Set up realtime transcription in a web browser using the getRealtimeToken callback and the Web Audio API.

This guide walks through a complete browser-side realtime transcription integration. The SDK manages token lifecycle automatically — you just provide a callback that fetches tokens from your server.

Architecture

┌──────────────────────────────────────────────────────┐
│                    Your Backend                      │
│                                                      │
│  POST /api/realtime-token                            │
│    → sb.realtime.createToken()                       │
│    ← { token: "sb_rt_...", expiresAt: "..." }        │
└──────────────────────┬───────────────────────────────┘
                       │ SDK calls your callback
                       │ automatically (on connect
                       │ and before token expiry)

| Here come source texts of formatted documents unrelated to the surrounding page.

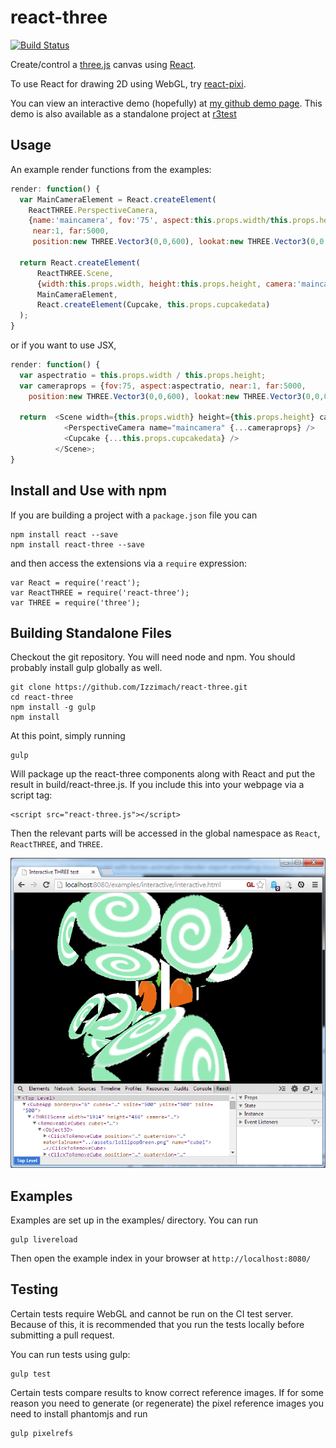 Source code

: react-three
===========

[![Build Status](https://travis-ci.org/Izzimach/react-three.svg?branch=master)](https://travis-ci.org/Izzimach/react-three)

Create/control a [three.js](http://threejs.org/) canvas using [React](https://github.com/facebook/react).

To use React for drawing 2D using WebGL, try [react-pixi](https://github.com/Izzimach/react-pixi).

You can view an interactive demo (hopefully) at [my github demo page](http://izzimach.github.io/demos/react-three-interactive/index.html). This demo is also available as a standalone project at [r3test](https://github.com/Izzimach/r3test/)

## Usage

An example render functions from the examples:

```javascript
render: function() {
  var MainCameraElement = React.createElement(
    ReactTHREE.PerspectiveCamera,
    {name:'maincamera', fov:'75', aspect:this.props.width/this.props.height,
     near:1, far:5000,
     position:new THREE.Vector3(0,0,600), lookat:new THREE.Vector3(0,0,0)});

  return React.createElement(
      ReactTHREE.Scene,
      {width:this.props.width, height:this.props.height, camera:'maincamera'},
      MainCameraElement,
      React.createElement(Cupcake, this.props.cupcakedata)
  );
}
```

or if you want to use JSX,

```javascript
render: function() {
  var aspectratio = this.props.width / this.props.height;
  var cameraprops = {fov:75, aspect:aspectratio, near:1, far:5000,
    position:new THREE.Vector3(0,0,600), lookat:new THREE.Vector3(0,0,0)};

  return  <Scene width={this.props.width} height={this.props.height} camera="maincamera">
            <PerspectiveCamera name="maincamera" {...cameraprops} />
            <Cupcake {...this.props.cupcakedata} />
          </Scene>;
}
```

## Install and Use with npm

If you are building a project with a `package.json` file you can
```
npm install react --save
npm install react-three --save
```

and then access the extensions via a `require` expression:

```
var React = require('react');
var ReactTHREE = require('react-three');
var THREE = require('three');
```

## Building Standalone Files

Checkout the git repository. You will need node and npm. You should probably install gulp globally as well.

```
git clone https://github.com/Izzimach/react-three.git
cd react-three
npm install -g gulp
npm install
```

At this point, simply running

```
gulp
```

Will package up the react-three components along with React and put the result in
build/react-three.js. If you include this into your webpage via a script tag:

```
<script src="react-three.js"></script>
```

Then the relevant parts will be accessed in the global namespace as `React`, `ReactTHREE`, and `THREE`.

![Sample Cupcake component](docs/react-three-interactiveexample.png)

## Examples

Examples are set up in the examples/ directory. You can run

```
gulp livereload
```

Then open the example index in your browser at `http://localhost:8080/`

## Testing

Certain tests require WebGL and cannot be run on the CI test server. Because of
this, it is recommended that you run the tests locally before submitting a pull request.

You can run tests using gulp:

```
gulp test
```

Certain tests compare results to know correct reference images.
If for some reason you need to generate (or regenerate) the pixel reference images
you need to install phantomjs and run

```
gulp pixelrefs
```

┌──────────────────────────────────────────────────────┐
│                    Browser                           │
│                                                      │
│  new Scribeberry({                                    │
│    getRealtimeToken: () => fetch('/api/rt-token')     │
│  })                                                   │
│                                                      │
│  sb.realtime.transcribe({ language: 'en-US' })       │
│  → SDK fetches token → connects WS → streams audio   │
│  → auto-refreshes token before expiry                 │
└──────────────────────────────────────────────────────┘

Step 1: Server — Token Endpoint

Create an endpoint on your server that generates temporary tokens for authenticated users.

Express

import express from 'express';
import { Scribeberry } from '@scribeberry/sdk';
 
const app = express();
const sb = new Scribeberry({ apiKey: process.env.SCRIBEBERRY_API_KEY! });
 
app.post('/api/realtime-token', async (req, res) => {
  // Verify your own user is authenticated first!
  const { token, wsUrl, expiresAt } = await sb.realtime.createToken({
    expiresInSeconds: 3600,
  });
  res.json({ token, wsUrl, expiresAt });
});

Next.js

import { Scribeberry } from '@scribeberry/sdk';
import { NextResponse } from 'next/server';
 
const sb = new Scribeberry({ apiKey: process.env.SCRIBEBERRY_API_KEY! });
 
export async function POST() {
  // Verify your own user is authenticated first!
  const { token, wsUrl, expiresAt } = await sb.realtime.createToken({
    expiresInSeconds: 3600,
  });
  return NextResponse.json({ token, wsUrl, expiresAt });
}

Fastify

import Fastify from 'fastify';
import { Scribeberry } from '@scribeberry/sdk';
 
const app = Fastify();
const sb = new Scribeberry({ apiKey: process.env.SCRIBEBERRY_API_KEY! });
 
app.post('/api/realtime-token', async (req, reply) => {
  // Verify your own user is authenticated first!
  const { token, wsUrl, expiresAt } = await sb.realtime.createToken({
    expiresInSeconds: 3600,
  });
  return { token, wsUrl, expiresAt };
});

⚠️ Warning: Always authenticate your own users before issuing Scribeberry tokens. Don't expose this endpoint without your own auth layer.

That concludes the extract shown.